_DESCRIPTION OF THE TASK_
Go through the lines of the material and count the ones with the word "particle". Give that count alone.

_DATA SHOWN_
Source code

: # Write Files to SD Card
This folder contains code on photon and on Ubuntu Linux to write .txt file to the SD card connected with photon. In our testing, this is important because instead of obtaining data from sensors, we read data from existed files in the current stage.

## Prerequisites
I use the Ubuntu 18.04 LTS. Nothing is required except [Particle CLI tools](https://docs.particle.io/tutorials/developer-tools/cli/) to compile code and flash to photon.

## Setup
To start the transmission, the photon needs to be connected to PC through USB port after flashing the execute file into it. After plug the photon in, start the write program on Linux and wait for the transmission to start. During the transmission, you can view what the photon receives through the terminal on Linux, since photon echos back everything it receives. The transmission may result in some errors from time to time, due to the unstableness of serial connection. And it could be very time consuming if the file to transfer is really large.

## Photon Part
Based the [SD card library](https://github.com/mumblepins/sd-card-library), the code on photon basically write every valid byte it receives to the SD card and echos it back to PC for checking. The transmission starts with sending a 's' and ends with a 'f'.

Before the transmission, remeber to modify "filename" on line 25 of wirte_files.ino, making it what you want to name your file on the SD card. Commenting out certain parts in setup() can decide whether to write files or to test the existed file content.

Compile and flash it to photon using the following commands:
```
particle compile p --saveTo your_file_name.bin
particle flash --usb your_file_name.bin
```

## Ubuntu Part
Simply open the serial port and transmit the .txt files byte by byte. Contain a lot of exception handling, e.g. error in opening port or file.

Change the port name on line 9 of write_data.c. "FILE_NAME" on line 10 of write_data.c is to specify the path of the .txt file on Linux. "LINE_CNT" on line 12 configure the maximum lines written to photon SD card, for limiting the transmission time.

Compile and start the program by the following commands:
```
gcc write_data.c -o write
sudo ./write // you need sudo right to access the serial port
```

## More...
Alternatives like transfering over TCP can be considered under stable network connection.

_TASK RESPONSE_
3